■ How to complete this task:
Please copy, exactly as written, the span from the first line below to the line that contains "Dreams FC</p> |", including both, and skip the pictures.

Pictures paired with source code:

════════════════

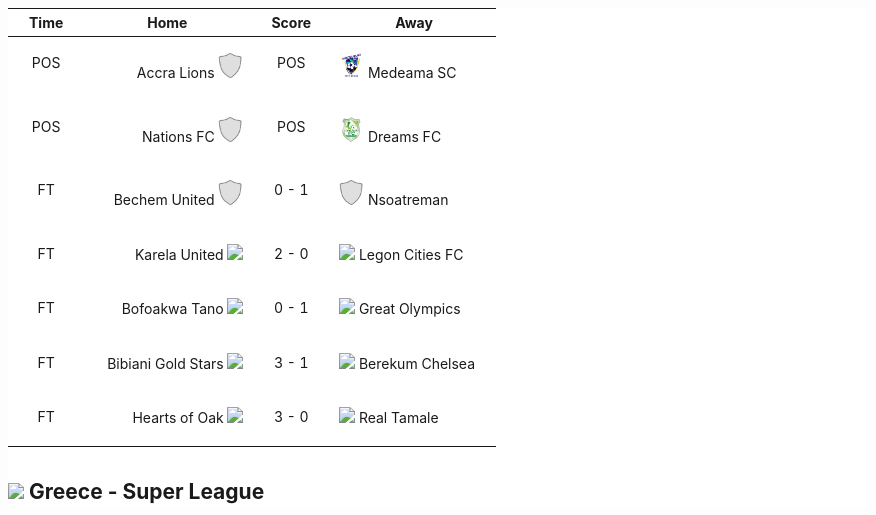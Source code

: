 <div align="center">

&emsp;Time&emsp; | &emsp;&emsp;&emsp;&emsp;Home&emsp;&emsp;&emsp;&emsp; | &emsp;Score&emsp; | &emsp;&emsp;&emsp;&emsp;Away&emsp;&emsp;&emsp;&emsp; |
| ------------ | ------------ | ------------ | ------------ |
| <p align="center">POS</p> | <p align="right">Accra Lions <img src="/static/logos/Accra Lions.png" height="25px"></p> | <p align="center">POS</p> | <p align="left"><img src="/static/logos/Medeama SC.png" height="25px"> Medeama SC</p> |
| <p align="center">POS</p> | <p align="right">Nations FC <img src="/static/logos/Nations FC.png" height="25px"></p> | <p align="center">POS</p> | <p align="left"><img src="/static/logos/Dreams FC.png" height="25px"> Dreams FC</p> |
| <p align="center">FT</p> | <p align="right">Bechem United <img src="/static/logos/Bechem United.png" height="25px"></p> | <p align="center">0 - 1</p> | <p align="left"><img src="/static/logos/Nsoatreman.png" height="25px"> Nsoatreman</p> |
| <p align="center">FT</p> | <p align="right">Karela United <img src="/static/logos/Karela United.png" height="25px"></p> | <p align="center">2 - 0</p> | <p align="left"><img src="/static/logos/Legon Cities FC.png" height="25px"> Legon Cities FC</p> |
| <p align="center">FT</p> | <p align="right">Bofoakwa Tano <img src="/static/logos/Bofoakwa Tano.png" height="25px"></p> | <p align="center">0 - 1</p> | <p align="left"><img src="/static/logos/Great Olympics.png" height="25px"> Great Olympics</p> |
| <p align="center">FT</p> | <p align="right">Bibiani Gold Stars <img src="/static/logos/Bibiani Gold Stars.png" height="25px"></p> | <p align="center">3 - 1</p> | <p align="left"><img src="/static/logos/Berekum Chelsea.png" height="25px"> Berekum Chelsea</p> |
| <p align="center">FT</p> | <p align="right">Hearts of Oak <img src="/static/logos/Hearts of Oak.png" height="25px"></p> | <p align="center">3 - 0</p> | <p align="left"><img src="/static/logos/Real Tamale.png" height="25px"> Real Tamale</p> |
</div>


## <img src="/static/logos/Greece-Super League.png" height="25px"> Greece - Super League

════════════════

■ Written solution:
Source code

: <div align="center">

&emsp;Time&emsp; | &emsp;&emsp;&emsp;&emsp;Home&emsp;&emsp;&emsp;&emsp; | &emsp;Score&emsp; | &emsp;&emsp;&emsp;&emsp;Away&emsp;&emsp;&emsp;&emsp; |
| ------------ | ------------ | ------------ | ------------ |
| <p align="center">POS</p> | <p align="right">Accra Lions <img src="/static/logos/Accra Lions.png" height="25px"></p> | <p align="center">POS</p> | <p align="left"><img src="/static/logos/Medeama SC.png" height="25px"> Medeama SC</p> |
| <p align="center">POS</p> | <p align="right">Nations FC <img src="/static/logos/Nations FC.png" height="25px"></p> | <p align="center">POS</p> | <p align="left"><img src="/static/logos/Dreams FC.png" height="25px"> Dreams FC</p> |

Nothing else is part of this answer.